TASK ITEM >> The number of lines holding "profile" in the listing below is all you should give.

DATA EXCERPTS >>

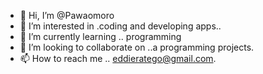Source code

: - 👋 Hi, I’m @Pawaomoro
- 👀 I’m interested in .coding and developing apps..
- 🌱 I’m currently learning .. programming 
- 💞️ I’m looking to collaborate on ..a programming projects.
- 📫 How to reach me .. eddieratego@gmail.com.

<!---
Pawaomoro/Pawaomoro is a ✨ special ✨ repository because its `README.md` (this file) appears on your GitHub profile.
You can click the Preview link to take a look at your changes.
--->
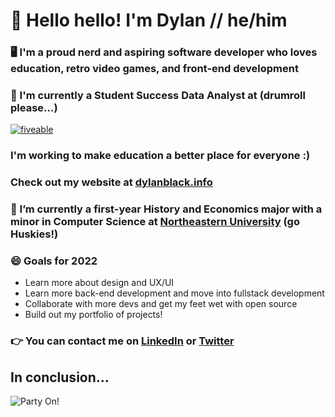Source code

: # 👋 Hello hello! I'm Dylan // he/him

### 🖥️ I'm a proud nerd and aspiring software developer who loves education, retro video games, and front-end development

### 🥁 I'm currently a Student Success Data Analyst at (drumroll please...)
[![fiveable](https://fiveable.me/img/logos/fiveable-logo-large.svg)](http://fiveable.me "Redirect to homepage")

### I'm working to make education a better place for everyone :) 

### Check out my website at [dylanblack.info](https://www.dylanblack.info)

### 🔭 I’m currently a first-year History and Economics major with a minor in Computer Science at [Northeastern University](https://cssh.northeastern.edu/history/program/bs-in-history-economics/) (go Huskies!)

### 😄 Goals for 2022
- Learn more about design and UX/UI
- Learn more back-end development and move into fullstack development
- Collaborate with more devs and get my feet wet with open source
- Build out my portfolio of projects!

### :point_right:  You can contact me on [LinkedIn](https://www.linkedin.com/in/dylan-black-2021/) or [Twitter](https://twitter.com/Dyljam12345)

## In conclusion...
![Party On!](https://media.giphy.com/media/d3mlYwpf96kMuFjO/giphy.gif)

<!--
**DBlack2021/DBlack2021** is a ✨ _special_ ✨ repository because its `README.md` (this file) appears on your GitHub profile.

Here are some ideas to get you started:

- 🔭 I’m currently working on ...
- 🌱 I’m currently learning ...
- 👯 I’m looking to collaborate on ...
- 🤔 I’m looking for help with ...
- 💬 Ask me about ...
- 📫 How to reach me: ...
- 😄 Pronouns: ...
- ⚡ Fun fact: ...
-->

RESPONSE TO THIS TASK >> 2